Durante la cosiddetta “Grande Morìa”, circa il 90% delle specie marine e una gran parte di quelle terrestri scomparvero. L’evento è stato associato a un’intensa attività vulcanica nei Trappi Siberiani, che rilasciò enormi quantità di CO₂. Tuttavia, ciò che ha sorpreso i ricercatori è la persistenza del riscaldamento: la causa principale, secondo lo studio, fu la perdita di vegetazione tropicale e il conseguente crollo del sequestro del carbonio.
Attraverso nuove analisi dei fossili e delle rocce cinesi, gli scienziati hanno ricostruito i cambiamenti nella produttività vegetale dell’epoca. I dati mostrano che il recupero lento delle foreste limitò la capacità del pianeta di raffreddarsi, prolungando lo stato di “super-serra”.

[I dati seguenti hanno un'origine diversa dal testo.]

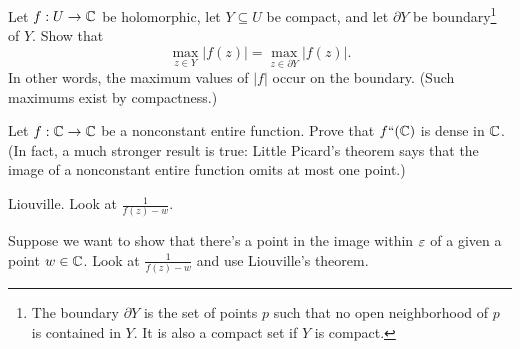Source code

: 
\begin{dproblem}
	Let $f : U \to \mathbb C$ be holomorphic, let $Y \subseteq U$ be compact,
	and let $\partial Y$ be boundary\footnote{
		The boundary $\partial Y$ is the set of points $p$
		such that no open neighborhood of $p$ is contained in $Y$.
		It is also a compact set if $Y$ is compact.
	} of $Y$.
	Show that
	\[ \max_{z \in Y} \left\lvert f(z) \right\rvert
		= \max_{z \in \partial Y} \left\lvert f(z) \right\rvert. \]
	In other words, the maximum values of $\left\lvert f \right\rvert$ occur
	on the boundary. (Such maximums exist by compactness.)
\end{dproblem}

\begin{problem}
	Let $f : \mathbb C \to \mathbb C$ be a nonconstant entire function.
	Prove that $f``(\mathbb C)$ is dense in $\mathbb C$.
	(In fact, a much stronger result is true:
	Little Picard's theorem says that the image of a nonconstant
	entire function omits at most one point.)
	\begin{hint}
		Liouville. Look at $\frac{1}{f(z)-w}$.
	\end{hint}
	\begin{sol}
		Suppose we want to show that there's a point
		in the image within $\varepsilon$ of a given a point $w \in \mathbb C$.
		Look at $\frac{1}{f(z) - w}$ and use Liouville's theorem.
	\end{sol}
\end{problem}

%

Il professor Benjamin Mills sottolinea l’attualità dell’avvertimento: “Qui c’è un avvertimento sull’importanza delle attuali foreste tropicali della Terra. Se il rapido riscaldamento le causa un collasso, non dovremmo aspettarci che il nostro clima si raffreddi fino ai livelli preindustriali, anche se smettiamo di emettere CO₂. In effetti, il riscaldamento potrebbe continuare ad accelerare in questo caso anche se raggiungessimo zero emissioni umane. Avremmo modificato radicalmente il ciclo del carbonio in un modo che potrebbe richiedere tempi geologici per essere ripristinato, come è accaduto in passato sulla Terra”. Lo studio richiama l’attenzione sui punti di non ritorno del sistema climatico e sulla necessità urgente di proteggere gli ecosistemi terrestri.